While our analysis pointed out some substantial weaknesses in classical leadership modes, it indicates that China has made consistent efforts to offer climate leadership in the domestic context. In particular, China assumed all four modes of leadership in the 2016–2019 period. Yet these efforts have not (yet) capitalized on international climate negotiations (cf. Eckersley 2020: 16–18). Although some stakeholders have identified China as one of the potential climate leaders (e.g., Karlsson et al., 2011), it is probably fair to say that the (Western) international community has been rather unwilling to recognize China’s leadership due to its lack of soft power and the perceived “China threat” among the Western states (cf. Kopra 2019). For the time being, global greenhouse gas emissions continue to increase, and global average temperatures rise—a fact that underlines that there is de facto a leadership vacuum in international climate politics, although the climate leadership literature has identified several aspiring climate leaders.

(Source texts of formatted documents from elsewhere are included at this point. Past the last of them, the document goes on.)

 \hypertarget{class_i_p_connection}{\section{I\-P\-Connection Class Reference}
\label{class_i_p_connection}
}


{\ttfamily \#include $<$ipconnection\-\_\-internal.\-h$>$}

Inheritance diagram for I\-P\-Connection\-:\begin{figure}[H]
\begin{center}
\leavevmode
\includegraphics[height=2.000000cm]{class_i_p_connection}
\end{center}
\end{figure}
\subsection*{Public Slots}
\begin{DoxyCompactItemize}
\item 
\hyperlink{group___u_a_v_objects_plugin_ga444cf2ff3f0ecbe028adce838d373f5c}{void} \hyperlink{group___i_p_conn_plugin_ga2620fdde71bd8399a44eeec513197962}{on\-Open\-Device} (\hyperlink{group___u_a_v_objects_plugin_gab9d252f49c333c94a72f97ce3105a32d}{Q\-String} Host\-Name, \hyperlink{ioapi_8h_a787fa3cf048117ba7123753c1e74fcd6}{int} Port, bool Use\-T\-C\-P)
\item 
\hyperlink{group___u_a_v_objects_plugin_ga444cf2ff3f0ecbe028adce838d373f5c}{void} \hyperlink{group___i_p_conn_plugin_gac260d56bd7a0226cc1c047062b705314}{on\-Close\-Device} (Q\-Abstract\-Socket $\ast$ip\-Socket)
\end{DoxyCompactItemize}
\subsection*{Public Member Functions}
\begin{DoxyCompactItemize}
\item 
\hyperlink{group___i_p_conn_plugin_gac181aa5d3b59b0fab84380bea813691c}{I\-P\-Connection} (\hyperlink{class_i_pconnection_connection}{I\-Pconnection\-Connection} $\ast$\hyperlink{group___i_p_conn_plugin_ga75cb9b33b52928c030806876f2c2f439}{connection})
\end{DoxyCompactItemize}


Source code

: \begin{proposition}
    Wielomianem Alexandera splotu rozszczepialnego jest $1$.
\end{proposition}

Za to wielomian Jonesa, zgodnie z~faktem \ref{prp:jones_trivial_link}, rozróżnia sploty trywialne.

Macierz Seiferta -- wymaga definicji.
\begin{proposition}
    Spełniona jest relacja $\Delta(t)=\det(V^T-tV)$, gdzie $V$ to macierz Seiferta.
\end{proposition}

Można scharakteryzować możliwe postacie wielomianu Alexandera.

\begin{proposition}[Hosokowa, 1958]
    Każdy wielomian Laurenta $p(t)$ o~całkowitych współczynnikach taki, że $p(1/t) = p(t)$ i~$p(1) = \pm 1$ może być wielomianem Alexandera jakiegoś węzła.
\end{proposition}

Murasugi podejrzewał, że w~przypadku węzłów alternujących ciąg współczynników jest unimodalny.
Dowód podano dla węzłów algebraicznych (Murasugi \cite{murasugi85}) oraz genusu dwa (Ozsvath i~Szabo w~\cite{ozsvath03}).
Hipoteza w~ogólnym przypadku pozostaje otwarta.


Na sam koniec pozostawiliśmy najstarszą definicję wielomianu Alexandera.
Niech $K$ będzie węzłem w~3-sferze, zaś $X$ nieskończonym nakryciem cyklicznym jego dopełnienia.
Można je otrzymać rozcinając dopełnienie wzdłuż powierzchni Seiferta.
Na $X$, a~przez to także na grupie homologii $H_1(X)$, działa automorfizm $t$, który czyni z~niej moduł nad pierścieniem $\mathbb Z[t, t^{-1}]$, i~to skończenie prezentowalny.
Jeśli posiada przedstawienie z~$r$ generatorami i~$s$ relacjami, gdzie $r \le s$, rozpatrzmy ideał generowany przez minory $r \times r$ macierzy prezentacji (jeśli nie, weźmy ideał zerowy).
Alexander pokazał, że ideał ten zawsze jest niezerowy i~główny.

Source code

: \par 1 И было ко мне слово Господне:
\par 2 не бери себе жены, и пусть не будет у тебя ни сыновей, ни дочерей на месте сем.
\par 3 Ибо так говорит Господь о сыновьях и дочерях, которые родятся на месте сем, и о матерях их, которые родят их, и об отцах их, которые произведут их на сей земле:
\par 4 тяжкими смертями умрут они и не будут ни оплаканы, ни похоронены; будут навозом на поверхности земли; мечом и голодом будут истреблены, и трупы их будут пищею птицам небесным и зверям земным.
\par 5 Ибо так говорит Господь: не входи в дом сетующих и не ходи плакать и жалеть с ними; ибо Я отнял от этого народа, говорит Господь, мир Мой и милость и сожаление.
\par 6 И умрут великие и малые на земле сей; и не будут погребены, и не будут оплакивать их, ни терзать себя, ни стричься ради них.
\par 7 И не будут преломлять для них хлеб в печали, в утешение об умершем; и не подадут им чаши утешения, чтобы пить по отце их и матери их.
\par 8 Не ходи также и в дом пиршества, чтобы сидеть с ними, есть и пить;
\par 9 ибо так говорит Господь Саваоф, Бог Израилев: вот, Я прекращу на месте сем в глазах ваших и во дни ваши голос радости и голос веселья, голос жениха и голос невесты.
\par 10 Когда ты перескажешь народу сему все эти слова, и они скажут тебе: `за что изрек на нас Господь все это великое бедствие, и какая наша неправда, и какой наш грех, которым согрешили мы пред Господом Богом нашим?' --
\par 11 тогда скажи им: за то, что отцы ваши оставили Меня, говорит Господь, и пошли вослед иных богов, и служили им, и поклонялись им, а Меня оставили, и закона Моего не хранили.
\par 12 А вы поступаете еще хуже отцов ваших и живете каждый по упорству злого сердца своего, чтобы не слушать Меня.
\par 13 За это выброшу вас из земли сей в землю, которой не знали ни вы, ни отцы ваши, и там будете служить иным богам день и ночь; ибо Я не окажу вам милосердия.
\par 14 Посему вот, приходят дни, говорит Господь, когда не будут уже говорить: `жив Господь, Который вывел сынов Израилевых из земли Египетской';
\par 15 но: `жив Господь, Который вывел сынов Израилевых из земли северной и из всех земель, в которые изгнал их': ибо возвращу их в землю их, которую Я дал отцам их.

Acknowledging this huge gap between the leadership literature and the planetary reality, we conclude that the key shortcoming of that literature is that scholars tend to take too narrow an approach to leadership. As Parker and Karlsson (2014, 2017) have pointed out, an efficient leader deploys various leadership strategies simultaneously—an aspect that our empirical analysis supports. More importantly, however, our analysis underlines that to be an efficient leader, a state (and other agents) has to exercise leadership in various loci. A genuine climate leader offers leadership and attracts followers in all phases of international climate politics: not only in the agenda-setting and negotiations phase but also in the implementation phase. Arguably, the contemporary leadership vacuum stems from the state of affairs that none of the aspiring leaders has managed to accomplish this: the EU is stuck with its internal challenges, the US has not implemented its international climate leadership at a domestic level, and China has not succeeded in establishing its domestic leadership at an international level (cf. Eckersley 2020). Prospective studies on climate leadership have to pay more attention to the locus of leadership and take a broader approach: an analysis of leadership efforts in only one phase of climate politics will fail to identify genuine leadership that meets the goals of the Paris Agreement.